ACTIVITY:
Check every line of the data below for "découverte". Copy each one that has it.
Top of RECORDS FOR THE TASK
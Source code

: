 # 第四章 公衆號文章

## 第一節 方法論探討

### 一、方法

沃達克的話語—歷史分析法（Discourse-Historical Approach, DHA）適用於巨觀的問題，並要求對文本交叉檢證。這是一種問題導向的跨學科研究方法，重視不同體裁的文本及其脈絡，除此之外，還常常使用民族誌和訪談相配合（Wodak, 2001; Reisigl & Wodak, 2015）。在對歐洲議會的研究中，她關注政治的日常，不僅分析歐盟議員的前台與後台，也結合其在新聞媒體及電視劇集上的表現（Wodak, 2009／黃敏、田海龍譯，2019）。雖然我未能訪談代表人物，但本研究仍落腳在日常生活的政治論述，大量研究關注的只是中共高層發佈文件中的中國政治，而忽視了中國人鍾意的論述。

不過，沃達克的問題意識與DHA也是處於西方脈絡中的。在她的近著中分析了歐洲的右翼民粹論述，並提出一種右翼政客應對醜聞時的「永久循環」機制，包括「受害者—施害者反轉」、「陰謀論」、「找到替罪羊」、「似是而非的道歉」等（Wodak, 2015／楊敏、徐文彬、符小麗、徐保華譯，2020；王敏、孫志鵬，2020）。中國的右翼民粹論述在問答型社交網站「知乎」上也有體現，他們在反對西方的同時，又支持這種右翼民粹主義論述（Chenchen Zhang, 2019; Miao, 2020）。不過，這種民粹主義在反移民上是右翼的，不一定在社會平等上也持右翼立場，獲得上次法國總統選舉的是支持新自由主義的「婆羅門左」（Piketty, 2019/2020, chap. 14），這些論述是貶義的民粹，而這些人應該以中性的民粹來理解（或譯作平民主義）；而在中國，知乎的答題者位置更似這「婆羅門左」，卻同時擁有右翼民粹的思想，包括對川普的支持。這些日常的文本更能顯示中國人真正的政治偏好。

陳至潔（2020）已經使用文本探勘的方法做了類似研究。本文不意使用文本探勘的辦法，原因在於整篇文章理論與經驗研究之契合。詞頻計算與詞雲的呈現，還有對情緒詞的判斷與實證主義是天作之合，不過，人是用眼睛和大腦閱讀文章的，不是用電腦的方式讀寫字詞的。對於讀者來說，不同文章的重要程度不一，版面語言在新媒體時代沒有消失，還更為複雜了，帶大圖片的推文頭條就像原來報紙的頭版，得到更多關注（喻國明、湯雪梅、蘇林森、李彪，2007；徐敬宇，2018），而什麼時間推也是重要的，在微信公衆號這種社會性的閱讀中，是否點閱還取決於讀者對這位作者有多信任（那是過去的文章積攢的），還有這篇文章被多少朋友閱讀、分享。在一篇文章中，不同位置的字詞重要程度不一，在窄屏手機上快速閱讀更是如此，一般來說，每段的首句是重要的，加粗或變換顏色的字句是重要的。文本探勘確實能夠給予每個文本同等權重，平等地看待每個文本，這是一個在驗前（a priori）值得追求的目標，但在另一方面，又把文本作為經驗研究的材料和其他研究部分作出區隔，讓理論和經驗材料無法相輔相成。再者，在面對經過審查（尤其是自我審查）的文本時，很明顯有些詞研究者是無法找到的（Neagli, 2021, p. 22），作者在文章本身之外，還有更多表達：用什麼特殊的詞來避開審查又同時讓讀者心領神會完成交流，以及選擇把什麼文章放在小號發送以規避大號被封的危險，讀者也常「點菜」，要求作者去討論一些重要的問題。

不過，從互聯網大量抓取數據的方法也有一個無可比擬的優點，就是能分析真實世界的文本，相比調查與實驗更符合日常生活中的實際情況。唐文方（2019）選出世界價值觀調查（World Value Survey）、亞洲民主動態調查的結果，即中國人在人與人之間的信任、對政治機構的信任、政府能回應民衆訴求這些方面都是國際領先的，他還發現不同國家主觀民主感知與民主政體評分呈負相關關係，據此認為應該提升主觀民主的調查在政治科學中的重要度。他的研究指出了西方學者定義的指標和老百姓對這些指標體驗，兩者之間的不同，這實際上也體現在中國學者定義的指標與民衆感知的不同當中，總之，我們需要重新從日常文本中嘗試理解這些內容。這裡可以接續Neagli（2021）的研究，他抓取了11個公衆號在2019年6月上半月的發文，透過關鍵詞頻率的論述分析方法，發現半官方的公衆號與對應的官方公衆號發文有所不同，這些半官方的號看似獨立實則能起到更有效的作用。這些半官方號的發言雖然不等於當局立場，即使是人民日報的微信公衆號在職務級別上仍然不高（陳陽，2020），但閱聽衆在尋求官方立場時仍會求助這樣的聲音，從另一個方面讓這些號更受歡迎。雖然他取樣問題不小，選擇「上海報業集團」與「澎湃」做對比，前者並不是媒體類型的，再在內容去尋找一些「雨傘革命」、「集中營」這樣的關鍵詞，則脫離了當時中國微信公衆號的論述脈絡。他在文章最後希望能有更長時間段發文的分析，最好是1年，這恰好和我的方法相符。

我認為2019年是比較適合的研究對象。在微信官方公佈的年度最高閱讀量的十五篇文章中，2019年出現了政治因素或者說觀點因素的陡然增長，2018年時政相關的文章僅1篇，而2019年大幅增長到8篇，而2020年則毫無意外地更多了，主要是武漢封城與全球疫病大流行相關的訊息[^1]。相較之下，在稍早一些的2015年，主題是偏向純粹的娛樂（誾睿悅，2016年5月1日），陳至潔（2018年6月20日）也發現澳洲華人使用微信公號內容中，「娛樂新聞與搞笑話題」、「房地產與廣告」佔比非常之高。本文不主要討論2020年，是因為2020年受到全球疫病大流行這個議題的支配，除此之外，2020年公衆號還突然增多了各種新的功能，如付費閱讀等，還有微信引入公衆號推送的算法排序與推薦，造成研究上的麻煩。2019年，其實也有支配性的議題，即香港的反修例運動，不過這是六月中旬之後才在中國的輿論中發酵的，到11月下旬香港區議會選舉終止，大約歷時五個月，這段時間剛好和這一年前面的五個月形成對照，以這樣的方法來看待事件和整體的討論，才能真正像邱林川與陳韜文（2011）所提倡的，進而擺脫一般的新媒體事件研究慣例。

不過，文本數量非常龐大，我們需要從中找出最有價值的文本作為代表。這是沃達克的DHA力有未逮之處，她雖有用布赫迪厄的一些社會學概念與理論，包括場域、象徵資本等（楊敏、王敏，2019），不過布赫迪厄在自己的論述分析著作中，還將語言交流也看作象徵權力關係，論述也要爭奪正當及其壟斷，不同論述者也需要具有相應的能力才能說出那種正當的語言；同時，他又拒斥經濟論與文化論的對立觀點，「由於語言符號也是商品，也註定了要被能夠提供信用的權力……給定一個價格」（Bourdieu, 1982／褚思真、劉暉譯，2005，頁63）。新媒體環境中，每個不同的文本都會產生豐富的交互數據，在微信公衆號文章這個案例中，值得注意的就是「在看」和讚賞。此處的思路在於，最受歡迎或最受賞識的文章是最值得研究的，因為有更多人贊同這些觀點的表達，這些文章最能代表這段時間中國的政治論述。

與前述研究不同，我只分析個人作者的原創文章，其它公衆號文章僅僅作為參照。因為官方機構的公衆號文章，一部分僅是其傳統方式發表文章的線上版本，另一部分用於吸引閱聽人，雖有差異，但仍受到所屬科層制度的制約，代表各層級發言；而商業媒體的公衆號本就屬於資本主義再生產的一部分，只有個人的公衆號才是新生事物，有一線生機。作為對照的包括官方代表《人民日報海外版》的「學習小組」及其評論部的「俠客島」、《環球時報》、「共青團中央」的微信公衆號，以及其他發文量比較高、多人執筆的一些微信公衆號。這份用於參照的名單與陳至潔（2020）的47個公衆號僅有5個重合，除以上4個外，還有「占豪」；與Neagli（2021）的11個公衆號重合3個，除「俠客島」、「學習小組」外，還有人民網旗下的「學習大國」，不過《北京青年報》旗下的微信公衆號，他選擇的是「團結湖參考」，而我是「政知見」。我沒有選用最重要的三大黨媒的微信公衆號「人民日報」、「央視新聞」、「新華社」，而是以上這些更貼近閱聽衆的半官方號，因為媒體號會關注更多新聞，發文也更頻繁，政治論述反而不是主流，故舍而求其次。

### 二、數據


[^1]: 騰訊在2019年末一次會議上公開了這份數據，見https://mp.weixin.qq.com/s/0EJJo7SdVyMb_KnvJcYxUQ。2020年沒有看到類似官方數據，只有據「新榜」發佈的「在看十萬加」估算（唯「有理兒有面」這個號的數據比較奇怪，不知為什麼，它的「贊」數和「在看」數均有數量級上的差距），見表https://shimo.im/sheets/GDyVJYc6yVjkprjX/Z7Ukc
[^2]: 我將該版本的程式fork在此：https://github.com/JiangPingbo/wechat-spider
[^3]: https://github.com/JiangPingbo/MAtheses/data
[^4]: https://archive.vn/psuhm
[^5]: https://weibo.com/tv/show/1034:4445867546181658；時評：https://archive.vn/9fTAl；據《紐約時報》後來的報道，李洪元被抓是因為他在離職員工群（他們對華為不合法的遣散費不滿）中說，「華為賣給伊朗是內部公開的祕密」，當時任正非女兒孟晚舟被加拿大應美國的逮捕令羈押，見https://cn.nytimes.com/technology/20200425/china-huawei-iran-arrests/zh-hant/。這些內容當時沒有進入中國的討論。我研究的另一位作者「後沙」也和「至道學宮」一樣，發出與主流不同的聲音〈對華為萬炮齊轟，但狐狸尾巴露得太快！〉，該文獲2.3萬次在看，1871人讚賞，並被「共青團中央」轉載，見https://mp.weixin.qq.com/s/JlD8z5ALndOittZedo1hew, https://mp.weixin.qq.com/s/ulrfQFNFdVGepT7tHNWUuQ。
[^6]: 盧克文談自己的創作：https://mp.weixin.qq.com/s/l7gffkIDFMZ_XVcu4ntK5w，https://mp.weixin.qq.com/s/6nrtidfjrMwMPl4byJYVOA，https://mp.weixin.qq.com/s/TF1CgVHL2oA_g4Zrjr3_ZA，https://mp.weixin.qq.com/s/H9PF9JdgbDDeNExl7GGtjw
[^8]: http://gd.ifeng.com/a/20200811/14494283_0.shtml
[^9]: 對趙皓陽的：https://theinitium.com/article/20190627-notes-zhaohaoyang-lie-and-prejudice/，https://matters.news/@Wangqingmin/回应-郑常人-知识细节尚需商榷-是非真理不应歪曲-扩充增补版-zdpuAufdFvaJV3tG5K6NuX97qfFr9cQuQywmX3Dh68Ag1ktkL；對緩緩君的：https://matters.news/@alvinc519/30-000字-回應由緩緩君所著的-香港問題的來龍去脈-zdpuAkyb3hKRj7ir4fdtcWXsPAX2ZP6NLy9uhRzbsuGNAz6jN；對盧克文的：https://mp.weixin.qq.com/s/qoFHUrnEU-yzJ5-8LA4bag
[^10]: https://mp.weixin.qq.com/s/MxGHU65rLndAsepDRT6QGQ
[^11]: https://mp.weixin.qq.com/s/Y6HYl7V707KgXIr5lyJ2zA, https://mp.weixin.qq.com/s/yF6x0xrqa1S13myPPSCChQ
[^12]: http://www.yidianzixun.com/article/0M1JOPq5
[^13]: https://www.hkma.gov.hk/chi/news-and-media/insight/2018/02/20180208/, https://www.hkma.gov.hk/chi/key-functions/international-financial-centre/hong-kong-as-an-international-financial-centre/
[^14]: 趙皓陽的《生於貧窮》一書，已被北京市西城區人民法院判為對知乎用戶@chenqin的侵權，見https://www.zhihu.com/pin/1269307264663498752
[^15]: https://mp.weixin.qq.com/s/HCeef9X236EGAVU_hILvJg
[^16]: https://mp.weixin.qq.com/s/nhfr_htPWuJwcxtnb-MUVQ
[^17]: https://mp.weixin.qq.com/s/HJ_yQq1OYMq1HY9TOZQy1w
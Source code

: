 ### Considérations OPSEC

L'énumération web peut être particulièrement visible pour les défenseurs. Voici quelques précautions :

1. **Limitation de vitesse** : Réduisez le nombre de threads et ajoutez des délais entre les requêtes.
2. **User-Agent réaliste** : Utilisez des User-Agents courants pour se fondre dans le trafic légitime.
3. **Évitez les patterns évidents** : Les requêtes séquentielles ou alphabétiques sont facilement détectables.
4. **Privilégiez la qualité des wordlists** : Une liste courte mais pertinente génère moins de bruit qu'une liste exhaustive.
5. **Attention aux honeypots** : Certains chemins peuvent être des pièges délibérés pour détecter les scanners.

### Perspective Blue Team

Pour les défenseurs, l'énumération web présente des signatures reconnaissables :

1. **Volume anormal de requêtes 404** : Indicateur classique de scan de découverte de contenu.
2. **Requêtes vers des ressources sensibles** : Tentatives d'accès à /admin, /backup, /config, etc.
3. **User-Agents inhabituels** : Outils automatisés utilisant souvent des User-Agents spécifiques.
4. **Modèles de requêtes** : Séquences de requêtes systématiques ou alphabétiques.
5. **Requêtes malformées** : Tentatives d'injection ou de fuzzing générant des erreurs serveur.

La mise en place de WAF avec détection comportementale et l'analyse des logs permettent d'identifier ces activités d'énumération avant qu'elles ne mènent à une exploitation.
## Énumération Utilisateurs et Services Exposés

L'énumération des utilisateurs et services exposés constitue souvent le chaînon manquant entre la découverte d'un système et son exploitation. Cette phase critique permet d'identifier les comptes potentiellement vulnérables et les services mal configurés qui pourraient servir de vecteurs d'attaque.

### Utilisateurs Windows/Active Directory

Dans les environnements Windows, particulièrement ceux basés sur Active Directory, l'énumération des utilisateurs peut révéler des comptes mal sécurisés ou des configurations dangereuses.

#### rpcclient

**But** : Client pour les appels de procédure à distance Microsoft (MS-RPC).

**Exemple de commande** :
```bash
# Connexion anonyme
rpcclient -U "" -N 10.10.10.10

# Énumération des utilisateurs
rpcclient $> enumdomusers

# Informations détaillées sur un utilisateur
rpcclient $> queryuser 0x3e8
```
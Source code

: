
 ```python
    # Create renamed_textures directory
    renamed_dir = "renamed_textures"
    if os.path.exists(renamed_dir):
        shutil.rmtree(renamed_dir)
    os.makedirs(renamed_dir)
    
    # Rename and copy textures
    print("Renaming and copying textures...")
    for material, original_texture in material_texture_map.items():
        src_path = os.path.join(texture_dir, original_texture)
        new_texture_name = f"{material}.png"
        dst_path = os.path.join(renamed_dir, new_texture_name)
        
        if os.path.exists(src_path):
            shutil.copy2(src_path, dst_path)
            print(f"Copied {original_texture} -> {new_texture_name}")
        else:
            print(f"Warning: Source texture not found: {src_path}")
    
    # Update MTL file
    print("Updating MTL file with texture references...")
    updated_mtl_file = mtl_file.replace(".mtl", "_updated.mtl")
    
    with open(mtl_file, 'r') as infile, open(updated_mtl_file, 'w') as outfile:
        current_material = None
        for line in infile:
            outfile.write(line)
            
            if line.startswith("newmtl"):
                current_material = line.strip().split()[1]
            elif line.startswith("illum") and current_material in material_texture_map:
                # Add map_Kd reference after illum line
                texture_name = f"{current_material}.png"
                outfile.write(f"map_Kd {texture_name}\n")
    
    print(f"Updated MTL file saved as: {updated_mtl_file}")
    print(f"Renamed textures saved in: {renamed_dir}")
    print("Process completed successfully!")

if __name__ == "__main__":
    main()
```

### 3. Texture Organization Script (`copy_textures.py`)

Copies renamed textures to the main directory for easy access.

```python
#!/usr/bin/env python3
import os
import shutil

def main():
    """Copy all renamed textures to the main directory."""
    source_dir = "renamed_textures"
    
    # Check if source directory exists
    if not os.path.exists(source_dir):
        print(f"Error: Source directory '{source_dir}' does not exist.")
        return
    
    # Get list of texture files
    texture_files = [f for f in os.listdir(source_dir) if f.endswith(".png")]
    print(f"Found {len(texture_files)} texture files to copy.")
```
Bottom of RECORDS FOR THE TASK
WRITTEN SOLUTION:
1. **Volume anormal de requêtes 404** : Indicateur classique de scan de découverte de contenu.
L'énumération des utilisateurs et services exposés constitue souvent le chaînon manquant entre la découverte d'un système et son exploitation. Cette phase critique permet d'identifier les comptes potentiellement vulnérables et les services mal configurés qui pourraient servir de vecteurs d'attaque.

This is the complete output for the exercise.